╔══

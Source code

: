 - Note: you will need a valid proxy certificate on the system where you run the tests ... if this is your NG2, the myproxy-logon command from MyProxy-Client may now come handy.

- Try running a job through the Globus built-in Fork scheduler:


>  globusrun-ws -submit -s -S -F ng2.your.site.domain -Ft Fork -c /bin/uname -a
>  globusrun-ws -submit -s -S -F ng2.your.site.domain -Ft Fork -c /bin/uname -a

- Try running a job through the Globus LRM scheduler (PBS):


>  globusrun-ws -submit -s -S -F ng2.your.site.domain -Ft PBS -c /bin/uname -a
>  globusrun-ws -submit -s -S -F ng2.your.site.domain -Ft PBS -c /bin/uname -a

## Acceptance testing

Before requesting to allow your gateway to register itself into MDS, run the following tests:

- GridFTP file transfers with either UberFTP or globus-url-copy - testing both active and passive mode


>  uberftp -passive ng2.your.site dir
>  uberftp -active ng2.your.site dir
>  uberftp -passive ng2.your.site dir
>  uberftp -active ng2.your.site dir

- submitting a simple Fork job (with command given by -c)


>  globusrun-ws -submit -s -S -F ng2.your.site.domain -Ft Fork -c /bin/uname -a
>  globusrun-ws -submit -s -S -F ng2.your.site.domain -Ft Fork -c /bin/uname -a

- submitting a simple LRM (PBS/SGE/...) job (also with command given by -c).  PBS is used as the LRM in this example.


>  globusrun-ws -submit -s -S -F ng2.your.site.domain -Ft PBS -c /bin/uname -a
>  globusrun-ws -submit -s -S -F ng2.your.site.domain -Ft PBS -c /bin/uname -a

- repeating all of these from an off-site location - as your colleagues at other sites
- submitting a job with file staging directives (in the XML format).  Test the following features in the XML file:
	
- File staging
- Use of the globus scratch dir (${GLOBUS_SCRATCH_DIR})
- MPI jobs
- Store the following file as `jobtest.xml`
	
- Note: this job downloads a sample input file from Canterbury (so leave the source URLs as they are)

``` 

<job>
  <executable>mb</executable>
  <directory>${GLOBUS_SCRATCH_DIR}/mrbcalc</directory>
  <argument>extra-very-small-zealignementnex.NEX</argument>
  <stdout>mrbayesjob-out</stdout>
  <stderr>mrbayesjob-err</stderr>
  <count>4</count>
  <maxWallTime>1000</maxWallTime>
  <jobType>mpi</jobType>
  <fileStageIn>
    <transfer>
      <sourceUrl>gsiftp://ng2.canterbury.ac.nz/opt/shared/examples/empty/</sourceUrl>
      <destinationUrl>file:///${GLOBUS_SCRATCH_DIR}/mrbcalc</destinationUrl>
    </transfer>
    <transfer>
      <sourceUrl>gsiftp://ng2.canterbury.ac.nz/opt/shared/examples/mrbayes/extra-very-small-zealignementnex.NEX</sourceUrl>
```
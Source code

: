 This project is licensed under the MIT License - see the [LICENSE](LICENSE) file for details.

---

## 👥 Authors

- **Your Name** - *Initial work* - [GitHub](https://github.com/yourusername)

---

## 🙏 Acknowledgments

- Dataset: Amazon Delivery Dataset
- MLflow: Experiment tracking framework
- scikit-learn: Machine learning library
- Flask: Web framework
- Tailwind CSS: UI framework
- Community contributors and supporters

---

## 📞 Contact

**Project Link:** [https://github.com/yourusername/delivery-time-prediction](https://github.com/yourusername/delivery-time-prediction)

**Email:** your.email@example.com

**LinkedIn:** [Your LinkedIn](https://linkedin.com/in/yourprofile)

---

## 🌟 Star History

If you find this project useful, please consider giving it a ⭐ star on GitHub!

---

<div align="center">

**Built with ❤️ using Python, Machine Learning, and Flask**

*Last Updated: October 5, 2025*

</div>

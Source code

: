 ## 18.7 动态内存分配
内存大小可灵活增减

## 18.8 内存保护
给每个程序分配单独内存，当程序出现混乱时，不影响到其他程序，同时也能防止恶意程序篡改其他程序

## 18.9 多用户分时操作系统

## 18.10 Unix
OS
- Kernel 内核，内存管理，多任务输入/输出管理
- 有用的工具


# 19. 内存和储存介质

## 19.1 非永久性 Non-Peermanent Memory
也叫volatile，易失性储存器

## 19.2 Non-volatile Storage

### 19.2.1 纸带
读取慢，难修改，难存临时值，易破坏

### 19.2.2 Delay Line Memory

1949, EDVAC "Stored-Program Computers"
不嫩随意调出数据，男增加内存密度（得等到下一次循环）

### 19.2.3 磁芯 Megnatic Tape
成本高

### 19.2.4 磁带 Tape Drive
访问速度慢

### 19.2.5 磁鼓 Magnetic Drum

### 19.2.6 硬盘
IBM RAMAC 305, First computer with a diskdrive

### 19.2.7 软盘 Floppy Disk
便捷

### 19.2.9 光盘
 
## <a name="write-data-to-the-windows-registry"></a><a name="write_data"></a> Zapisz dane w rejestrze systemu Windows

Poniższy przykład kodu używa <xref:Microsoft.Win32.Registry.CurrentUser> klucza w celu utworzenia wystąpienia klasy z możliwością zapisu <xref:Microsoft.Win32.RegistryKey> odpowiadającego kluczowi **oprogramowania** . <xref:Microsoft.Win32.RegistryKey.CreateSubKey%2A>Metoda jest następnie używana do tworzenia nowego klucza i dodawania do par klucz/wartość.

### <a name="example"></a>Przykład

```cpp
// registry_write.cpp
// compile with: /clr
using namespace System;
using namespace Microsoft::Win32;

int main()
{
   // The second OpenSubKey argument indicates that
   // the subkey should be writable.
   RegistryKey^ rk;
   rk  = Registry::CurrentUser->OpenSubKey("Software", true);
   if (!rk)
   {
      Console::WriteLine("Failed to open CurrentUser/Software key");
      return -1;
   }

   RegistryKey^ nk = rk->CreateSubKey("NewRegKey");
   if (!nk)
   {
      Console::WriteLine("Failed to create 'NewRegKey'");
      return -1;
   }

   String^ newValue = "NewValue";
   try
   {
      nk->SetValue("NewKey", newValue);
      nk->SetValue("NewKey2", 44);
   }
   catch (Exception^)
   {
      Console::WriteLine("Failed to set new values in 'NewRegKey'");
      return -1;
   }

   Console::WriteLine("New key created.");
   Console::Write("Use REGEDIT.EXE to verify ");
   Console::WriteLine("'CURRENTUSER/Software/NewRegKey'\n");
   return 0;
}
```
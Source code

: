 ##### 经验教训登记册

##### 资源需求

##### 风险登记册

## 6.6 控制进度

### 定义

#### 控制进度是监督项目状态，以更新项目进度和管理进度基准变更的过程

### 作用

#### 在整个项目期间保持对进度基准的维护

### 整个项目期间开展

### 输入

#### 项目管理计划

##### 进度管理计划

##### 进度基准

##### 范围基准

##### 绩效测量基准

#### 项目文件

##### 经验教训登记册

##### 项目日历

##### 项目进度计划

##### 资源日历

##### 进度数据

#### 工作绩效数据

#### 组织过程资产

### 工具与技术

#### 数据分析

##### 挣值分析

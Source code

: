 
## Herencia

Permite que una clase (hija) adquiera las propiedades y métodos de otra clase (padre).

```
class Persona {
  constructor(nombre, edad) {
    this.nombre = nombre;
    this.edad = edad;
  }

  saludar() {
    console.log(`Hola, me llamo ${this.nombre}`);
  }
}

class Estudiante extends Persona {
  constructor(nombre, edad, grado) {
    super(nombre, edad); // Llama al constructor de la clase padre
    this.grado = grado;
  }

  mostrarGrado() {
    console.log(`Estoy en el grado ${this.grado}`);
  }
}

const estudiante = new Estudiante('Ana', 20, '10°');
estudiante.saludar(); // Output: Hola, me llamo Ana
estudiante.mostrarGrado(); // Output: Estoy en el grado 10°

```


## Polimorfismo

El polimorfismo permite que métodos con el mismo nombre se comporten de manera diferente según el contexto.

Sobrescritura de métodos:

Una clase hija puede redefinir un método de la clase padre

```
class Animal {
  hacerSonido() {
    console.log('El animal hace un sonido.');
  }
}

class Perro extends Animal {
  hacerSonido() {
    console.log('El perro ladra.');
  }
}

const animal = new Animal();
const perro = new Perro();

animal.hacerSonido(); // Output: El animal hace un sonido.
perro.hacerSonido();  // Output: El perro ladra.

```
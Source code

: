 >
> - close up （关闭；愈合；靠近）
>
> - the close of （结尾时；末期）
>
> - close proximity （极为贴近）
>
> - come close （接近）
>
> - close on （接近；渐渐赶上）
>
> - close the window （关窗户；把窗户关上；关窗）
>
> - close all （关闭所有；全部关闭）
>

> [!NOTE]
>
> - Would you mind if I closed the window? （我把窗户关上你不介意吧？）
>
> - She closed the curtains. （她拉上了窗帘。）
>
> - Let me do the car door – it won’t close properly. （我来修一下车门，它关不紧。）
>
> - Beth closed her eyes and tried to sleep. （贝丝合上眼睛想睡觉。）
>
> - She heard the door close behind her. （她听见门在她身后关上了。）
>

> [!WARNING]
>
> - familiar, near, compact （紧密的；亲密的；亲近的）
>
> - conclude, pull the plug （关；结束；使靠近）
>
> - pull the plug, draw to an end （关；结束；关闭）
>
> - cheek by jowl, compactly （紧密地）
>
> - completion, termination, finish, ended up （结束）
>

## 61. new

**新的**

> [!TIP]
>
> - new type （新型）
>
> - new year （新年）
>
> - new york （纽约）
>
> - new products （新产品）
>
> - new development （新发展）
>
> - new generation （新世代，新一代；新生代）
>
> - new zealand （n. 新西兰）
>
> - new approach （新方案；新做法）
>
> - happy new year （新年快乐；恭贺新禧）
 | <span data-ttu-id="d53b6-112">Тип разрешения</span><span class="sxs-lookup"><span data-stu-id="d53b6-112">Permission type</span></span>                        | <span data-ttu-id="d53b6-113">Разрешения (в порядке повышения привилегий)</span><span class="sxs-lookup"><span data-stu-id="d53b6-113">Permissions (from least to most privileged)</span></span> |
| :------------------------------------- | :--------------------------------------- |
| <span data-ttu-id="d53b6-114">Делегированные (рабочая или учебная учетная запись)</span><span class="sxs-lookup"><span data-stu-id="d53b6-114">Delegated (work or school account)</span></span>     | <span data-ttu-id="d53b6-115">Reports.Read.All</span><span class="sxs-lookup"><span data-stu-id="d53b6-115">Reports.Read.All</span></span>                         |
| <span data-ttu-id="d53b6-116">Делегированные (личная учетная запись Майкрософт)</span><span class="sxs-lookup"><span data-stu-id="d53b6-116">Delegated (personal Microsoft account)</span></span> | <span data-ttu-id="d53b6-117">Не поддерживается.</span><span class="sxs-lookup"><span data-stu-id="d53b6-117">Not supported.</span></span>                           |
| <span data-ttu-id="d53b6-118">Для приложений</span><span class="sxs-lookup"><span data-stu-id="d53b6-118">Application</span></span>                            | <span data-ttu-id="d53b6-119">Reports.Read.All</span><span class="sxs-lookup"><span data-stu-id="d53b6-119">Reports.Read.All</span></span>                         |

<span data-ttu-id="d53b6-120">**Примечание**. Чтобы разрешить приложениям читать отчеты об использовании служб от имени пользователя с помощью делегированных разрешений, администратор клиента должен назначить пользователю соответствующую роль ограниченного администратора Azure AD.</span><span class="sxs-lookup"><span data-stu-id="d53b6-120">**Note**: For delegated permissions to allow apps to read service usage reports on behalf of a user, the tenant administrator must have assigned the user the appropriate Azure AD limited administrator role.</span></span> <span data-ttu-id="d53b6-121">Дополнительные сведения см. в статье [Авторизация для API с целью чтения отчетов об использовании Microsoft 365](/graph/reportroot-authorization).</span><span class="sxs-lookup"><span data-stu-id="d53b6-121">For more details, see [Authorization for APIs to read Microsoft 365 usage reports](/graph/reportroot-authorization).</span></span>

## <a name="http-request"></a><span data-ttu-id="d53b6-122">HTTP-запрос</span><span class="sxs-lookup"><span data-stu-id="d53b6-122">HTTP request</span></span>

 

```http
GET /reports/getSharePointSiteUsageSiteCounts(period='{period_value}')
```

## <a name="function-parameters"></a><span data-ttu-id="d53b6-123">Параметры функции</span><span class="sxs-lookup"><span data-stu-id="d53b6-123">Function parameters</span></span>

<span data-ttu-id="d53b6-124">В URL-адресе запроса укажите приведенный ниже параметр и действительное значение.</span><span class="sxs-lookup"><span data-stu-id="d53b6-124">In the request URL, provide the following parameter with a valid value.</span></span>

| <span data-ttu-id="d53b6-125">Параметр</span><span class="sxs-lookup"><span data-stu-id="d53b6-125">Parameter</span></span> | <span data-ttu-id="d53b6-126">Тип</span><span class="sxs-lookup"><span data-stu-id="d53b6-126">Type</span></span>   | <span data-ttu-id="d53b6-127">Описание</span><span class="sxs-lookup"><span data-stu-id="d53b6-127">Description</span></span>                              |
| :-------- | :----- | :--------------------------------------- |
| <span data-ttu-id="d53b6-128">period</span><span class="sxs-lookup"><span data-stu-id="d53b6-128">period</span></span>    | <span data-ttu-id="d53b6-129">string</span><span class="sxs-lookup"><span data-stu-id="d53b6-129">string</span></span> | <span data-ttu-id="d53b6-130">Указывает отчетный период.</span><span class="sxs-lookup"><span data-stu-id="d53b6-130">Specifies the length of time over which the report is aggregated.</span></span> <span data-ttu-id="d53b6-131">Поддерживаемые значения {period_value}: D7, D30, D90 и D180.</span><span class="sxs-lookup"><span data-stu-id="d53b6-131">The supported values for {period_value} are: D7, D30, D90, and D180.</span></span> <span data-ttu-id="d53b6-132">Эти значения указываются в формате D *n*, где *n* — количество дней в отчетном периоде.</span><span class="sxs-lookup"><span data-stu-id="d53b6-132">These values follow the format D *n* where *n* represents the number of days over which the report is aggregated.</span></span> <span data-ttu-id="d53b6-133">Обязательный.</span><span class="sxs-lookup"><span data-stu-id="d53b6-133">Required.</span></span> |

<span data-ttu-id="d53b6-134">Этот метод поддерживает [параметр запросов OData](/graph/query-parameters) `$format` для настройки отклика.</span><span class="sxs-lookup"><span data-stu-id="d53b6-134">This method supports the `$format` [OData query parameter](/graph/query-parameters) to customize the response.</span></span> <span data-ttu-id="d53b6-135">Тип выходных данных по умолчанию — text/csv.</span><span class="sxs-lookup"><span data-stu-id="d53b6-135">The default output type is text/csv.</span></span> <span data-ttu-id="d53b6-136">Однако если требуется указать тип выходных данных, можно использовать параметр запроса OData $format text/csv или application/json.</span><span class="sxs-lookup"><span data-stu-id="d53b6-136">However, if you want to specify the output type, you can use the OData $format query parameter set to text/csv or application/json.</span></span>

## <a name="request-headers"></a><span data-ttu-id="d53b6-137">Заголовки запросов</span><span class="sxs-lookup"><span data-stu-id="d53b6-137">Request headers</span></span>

╚══

→ **TASK OBJECTIVE**:
Display every line of the listing that contains the string "submitting".

→ **RESULT OF THIS TASK**:
- submitting a simple Fork job (with command given by -c)
- submitting a simple LRM (PBS/SGE/...) job (also with command given by -c).  PBS is used as the LRM in this example.
- submitting a job with file staging directives (in the XML format).  Test the following features in the XML file:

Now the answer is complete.